17-09-2008, 11:20
Zrobiłem trójniaka syconego naturalnego. Użyłem drożdży z Biowinu do miodów pitnych, zrobiłem wszystko zgodnie z recepturą z tym, że oprócz soku dodałem odrobinę pożywki a oprócz cukru także miodu. W Poniedziałek koło godziny 15 wlałem matke drożdżową do nastawu (3l) i do dzisiaj nie ma "bulkania" z rurki. Wytworzyła się pianka na powierzchni cieczy a gdy potrząsne butlą to wtedy następuje gwałtowna ucieczka gazu z nastawu. Ostatnim razem gdy robiłem nastaw na trójniaku nie syconym bulkanie nastapiło już dnia następnego.

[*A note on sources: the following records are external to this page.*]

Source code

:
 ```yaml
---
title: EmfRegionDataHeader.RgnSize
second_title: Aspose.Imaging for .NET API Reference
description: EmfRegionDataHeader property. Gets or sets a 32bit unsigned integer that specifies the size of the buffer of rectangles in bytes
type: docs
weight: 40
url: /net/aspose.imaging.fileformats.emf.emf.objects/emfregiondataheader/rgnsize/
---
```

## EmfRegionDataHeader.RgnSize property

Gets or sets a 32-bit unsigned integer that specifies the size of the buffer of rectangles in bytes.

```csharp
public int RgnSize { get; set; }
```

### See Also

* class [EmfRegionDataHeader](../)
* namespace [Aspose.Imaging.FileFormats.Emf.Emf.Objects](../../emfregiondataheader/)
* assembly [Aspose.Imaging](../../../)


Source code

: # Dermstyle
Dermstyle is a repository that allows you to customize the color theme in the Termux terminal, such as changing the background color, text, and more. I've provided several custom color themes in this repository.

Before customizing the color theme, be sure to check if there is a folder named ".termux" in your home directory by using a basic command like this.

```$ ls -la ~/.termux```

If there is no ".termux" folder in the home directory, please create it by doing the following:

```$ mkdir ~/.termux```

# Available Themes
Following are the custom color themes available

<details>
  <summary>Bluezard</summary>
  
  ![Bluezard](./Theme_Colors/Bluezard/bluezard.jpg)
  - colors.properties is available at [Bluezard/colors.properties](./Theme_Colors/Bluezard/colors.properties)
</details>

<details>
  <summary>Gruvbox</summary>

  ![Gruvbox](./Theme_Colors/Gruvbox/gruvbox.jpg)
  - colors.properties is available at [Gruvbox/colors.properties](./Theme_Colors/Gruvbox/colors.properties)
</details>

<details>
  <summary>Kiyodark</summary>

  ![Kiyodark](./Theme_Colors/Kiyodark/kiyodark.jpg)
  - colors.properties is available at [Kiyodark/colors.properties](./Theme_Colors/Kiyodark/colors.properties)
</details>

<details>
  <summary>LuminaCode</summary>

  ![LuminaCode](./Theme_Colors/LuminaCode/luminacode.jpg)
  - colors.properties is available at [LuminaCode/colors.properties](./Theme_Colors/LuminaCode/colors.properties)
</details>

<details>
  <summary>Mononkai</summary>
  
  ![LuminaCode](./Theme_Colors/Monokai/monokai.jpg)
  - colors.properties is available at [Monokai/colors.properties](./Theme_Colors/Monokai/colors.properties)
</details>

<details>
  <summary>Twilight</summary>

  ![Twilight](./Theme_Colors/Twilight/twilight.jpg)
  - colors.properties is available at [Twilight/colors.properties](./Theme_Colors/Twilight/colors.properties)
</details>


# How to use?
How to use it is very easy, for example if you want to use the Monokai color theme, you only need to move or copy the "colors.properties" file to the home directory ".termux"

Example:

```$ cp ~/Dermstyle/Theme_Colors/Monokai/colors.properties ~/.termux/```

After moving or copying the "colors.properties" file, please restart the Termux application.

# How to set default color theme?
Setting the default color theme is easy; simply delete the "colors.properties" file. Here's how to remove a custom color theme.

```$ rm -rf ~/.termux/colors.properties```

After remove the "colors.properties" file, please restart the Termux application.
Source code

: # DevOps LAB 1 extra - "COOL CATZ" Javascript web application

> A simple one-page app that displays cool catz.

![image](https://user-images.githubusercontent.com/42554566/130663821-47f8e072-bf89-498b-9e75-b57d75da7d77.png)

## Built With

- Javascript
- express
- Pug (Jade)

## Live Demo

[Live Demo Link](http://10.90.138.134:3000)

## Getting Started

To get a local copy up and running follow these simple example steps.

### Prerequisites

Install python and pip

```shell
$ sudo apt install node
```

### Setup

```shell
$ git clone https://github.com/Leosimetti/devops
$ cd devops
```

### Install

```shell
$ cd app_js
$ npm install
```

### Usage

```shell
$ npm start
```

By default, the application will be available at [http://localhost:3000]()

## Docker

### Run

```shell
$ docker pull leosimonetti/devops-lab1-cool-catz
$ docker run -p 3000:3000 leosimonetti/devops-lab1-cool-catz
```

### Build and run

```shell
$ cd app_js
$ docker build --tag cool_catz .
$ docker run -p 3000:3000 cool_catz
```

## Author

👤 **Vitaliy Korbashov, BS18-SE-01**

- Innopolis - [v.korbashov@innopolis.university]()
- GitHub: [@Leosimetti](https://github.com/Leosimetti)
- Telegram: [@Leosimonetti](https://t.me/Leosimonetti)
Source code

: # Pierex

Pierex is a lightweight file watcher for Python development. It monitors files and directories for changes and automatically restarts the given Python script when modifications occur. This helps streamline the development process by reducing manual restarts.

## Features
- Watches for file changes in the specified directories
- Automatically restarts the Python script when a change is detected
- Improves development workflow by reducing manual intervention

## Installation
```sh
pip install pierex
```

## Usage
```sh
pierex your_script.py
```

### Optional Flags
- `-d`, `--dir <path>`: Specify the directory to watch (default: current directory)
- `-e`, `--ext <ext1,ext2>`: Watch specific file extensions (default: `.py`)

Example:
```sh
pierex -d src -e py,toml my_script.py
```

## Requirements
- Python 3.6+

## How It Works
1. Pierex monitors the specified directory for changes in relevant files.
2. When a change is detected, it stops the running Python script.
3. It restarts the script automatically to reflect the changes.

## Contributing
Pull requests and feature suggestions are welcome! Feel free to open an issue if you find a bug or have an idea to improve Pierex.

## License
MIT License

Choć wtedy balon stał w gorącym pokoju, gdyż był to czerwiec. Wczoraj po południu zniosłem balon w cieplejsze miejsce...
Moje pytanie brzmi: Po jakim czasie mogę zacząć się denerwować, że nastaw nie ruszył? Ile dni bez "bulkania" jest rzecza normalną?
Moje pytanie brzmi: Po jakim czasie mogę zacząć się denerwować, że nastaw nie ruszył? Ile dni bez "bulkania" jest rzecza normalną?